### TASK STATEMENT
Would you please copy every line below that includes the string "LLMs"?

[Opening DATA SHOWN section]

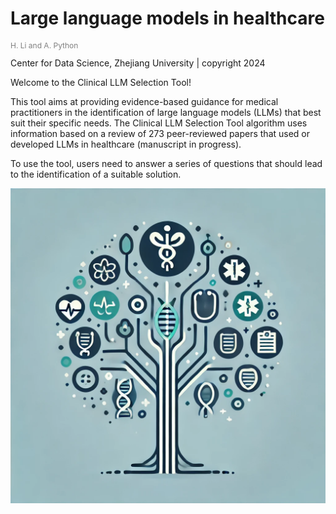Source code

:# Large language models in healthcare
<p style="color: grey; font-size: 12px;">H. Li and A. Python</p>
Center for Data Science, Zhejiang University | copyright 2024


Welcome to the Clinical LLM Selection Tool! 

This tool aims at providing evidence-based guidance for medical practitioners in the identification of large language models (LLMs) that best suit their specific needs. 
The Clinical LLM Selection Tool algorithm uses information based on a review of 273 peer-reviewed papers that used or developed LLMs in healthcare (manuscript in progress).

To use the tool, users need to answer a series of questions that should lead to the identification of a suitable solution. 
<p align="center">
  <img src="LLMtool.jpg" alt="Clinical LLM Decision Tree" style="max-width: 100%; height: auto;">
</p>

[Closing DATA SHOWN section]
[Opening DATA SHOWN section]

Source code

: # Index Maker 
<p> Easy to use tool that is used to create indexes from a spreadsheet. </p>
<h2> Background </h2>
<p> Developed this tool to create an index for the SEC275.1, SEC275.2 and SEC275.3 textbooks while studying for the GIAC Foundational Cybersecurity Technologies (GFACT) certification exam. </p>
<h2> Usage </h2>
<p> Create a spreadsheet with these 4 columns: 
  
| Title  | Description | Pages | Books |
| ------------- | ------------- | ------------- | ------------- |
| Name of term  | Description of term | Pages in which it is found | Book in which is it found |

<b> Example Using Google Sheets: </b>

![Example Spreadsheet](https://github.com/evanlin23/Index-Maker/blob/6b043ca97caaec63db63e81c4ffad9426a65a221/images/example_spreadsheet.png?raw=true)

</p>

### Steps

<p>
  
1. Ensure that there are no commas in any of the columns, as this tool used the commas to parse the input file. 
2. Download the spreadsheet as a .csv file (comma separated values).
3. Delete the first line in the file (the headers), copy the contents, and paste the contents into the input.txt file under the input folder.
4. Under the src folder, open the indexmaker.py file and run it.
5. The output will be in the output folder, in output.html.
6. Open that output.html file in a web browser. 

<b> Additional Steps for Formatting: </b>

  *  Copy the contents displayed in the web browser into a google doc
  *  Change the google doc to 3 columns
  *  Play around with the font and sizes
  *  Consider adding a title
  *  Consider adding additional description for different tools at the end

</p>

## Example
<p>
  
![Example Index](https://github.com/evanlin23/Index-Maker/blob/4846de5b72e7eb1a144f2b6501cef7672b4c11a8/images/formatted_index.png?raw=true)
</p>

[Closing DATA SHOWN section]
[Opening DATA SHOWN section]

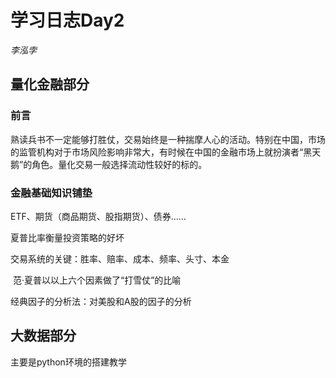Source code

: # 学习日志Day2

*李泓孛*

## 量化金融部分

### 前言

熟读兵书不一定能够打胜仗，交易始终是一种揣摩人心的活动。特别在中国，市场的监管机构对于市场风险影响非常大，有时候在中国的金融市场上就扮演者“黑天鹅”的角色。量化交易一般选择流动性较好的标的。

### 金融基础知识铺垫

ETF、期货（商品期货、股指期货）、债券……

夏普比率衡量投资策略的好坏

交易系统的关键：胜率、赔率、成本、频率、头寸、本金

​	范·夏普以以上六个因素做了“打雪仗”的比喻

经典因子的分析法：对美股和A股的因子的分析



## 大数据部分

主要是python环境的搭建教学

[Closing DATA SHOWN section]

### EXPECTED OUTPUT
This tool aims at providing evidence-based guidance for medical practitioners in the identification of large language models (LLMs) that best suit their specific needs. 
The Clinical LLM Selection Tool algorithm uses information based on a review of 273 peer-reviewed papers that used or developed LLMs in healthcare (manuscript in progress).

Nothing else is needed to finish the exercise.